ConclaveAucun candidat fort n'émerge pour le poste de pape

Il n'y a aucun candidat fort à l'heure actuelle qui sort du lot pour être élu pape au cours du conclave qui débutera vraisemblablement la semaine prochaine, a estimé jeudi le vaticaniste italien Marco Politi.

Benoît XVI délivre son message d'adieu aux cardinaux le 28 février 2013.

Benoît XVI délivre son message d'adieu aux cardinaux le 28 février 2013.

Keystone

«En 2005 il y avait un candidat fort, Joseph Ratzinger, qui avait recueilli dès le premier vote 47 à 49 voix» sur les 77 nécessaires pour être élu à l'époque quand deux 'groupes' s'affrontaient, celui des 'progressistes' et celui des 'conservateurs', a rappelé Marco Politi devant la presse étrangère à Rome.

«A l'heure actuelle il n'y a pas deux blocs définis, ni de candidats forts. La situation est très mouvante, il y a beaucoup de confusion», a-t-il ajouté. Le groupe de cardinaux le plus important dans le conclave qui réunit 115 cardinaux électeurs est celui des Italiens avec 28 princes de l'Eglise «mais ils sont divisés, ils ne se battent pas en faveur d'un candidat».

Marco Politi a ainsi estimé que la Curie romaine, le gouvernement central de l'Eglise catholique, était divisée en «quatre courants», deux gravitant autour des cardinaux italiens Tarcisio Bertone et Mauro Piacenza, le troisième autour de l'ancienne équipe diplomatique vaticane et le dernier étant formé d'«indépendants».

«Le courant réformateur a plusieurs 'faiseurs de rois', comme les cardinaux autrichien Christoph Schönborn, allemand Walter Kasper, ou français André Vingt-Trois, mais il n'a pas un favori, un candidat clair», a estimé Marco Politi. «D'une manière générale, il n'y a pas de blocs nationaux unis», a-t-il ajouté.

Conclave de plusieurs jours

«Les cardinaux américains, qui arrivent et repartent ensemble et tenaient des conférences de presse avant de se faire rappeler à l'ordre par les autres cardinaux, sont unis dans la méthode, comme épiscopat, pour affronter l'opinion publique, mais pas sur un candidat», a estimé Marco Politi.

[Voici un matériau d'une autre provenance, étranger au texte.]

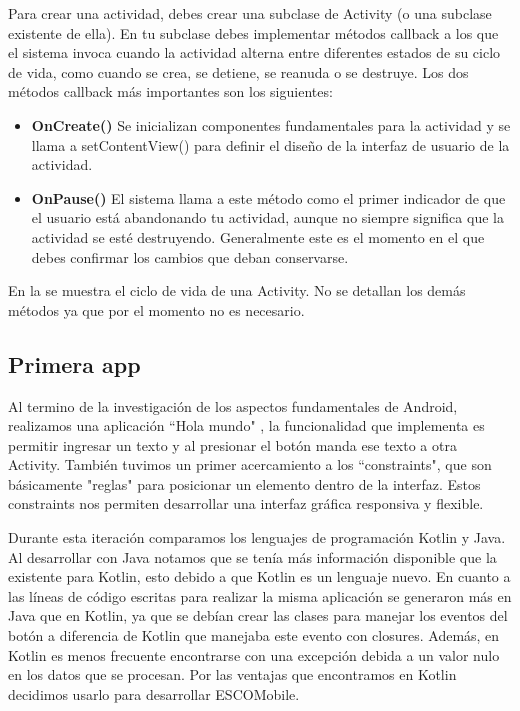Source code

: \noindent
Para crear una actividad, debes crear una subclase de Activity (o una subclase existente de ella). En tu subclase debes implementar métodos callback a los que el sistema invoca cuando la actividad alterna entre diferentes estados de su ciclo de vida, como cuando se crea, se detiene, se reanuda o se destruye. Los dos métodos callback más importantes son los siguientes:
\begin{itemize}
	\item \textbf{OnCreate()} Se inicializan componentes fundamentales para la actividad y se llama a setContentView() para definir el diseño de la interfaz de usuario de la actividad.
	\item \textbf{OnPause()} El sistema llama a este método como el primer indicador de que el usuario está abandonando tu actividad, aunque no siempre significa que la actividad se esté destruyendo. Generalmente este es el momento en el que debes confirmar los cambios que deban conservarse.\cite{activity}
\end{itemize}
En la  se muestra el ciclo de vida de una Activity. No se detallan los demás métodos ya que por el momento no es necesario.


\subsection{Primera app}
\noindent
Al termino de la investigación de los aspectos fundamentales de Android, realizamos una aplicación ``Hola mundo" , la funcionalidad que implementa es permitir ingresar un texto y al presionar el botón manda ese texto a otra Activity. También tuvimos un primer acercamiento a los ``constraints", que son básicamente "reglas" para posicionar un elemento dentro de la interfaz. Estos constraints nos permiten desarrollar una interfaz gráfica responsiva y flexible.


\noindent
Durante esta iteración comparamos los lenguajes de programación Kotlin y Java. Al desarrollar con Java notamos que se tenía más información disponible que la existente para Kotlin, esto debido a que Kotlin es un lenguaje nuevo. En cuanto a las líneas de código escritas para realizar la misma aplicación se generaron más en Java que en Kotlin, ya que se debían crear las clases para manejar los eventos del botón a diferencia de Kotlin que manejaba este evento con closures. Además, en Kotlin es menos frecuente encontrarse con una excepción debida a un valor nulo en los datos que se procesan. Por las ventajas que encontramos en Kotlin decidimos usarlo para desarrollar ESCOMobile.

Sans vouloir se livrer à des pronostics, il a estimé que le conclave pourrait durer trois ou quatre jours et qu'il faudrait «au moins» huit votes, «sans exclure cependant une solution plus rapide». Évoquant la démission de Benoît XVI, il a estimé que cette dernière a été «le dernier acte de la crise de son pontificat» et elle a été «traumatique car les cardinaux ne s'y attendaient pas».

Selon l'expert, elle n'était pas cependant totalement imprévisible, Joseph Ratzinger ayant déjà affirmé à l'époque où son prédécesseur Jean Paul II était encore en vie mais malade, qu'il était juste que ce dernier démissionne s'il ne se sentait pas la force de continuer. Pour Marco Politi, l'affaire Vatileaks sur la fuite de documents confidentiels du Vatican n'a fait qu'«accélérer sa décision de démissionner».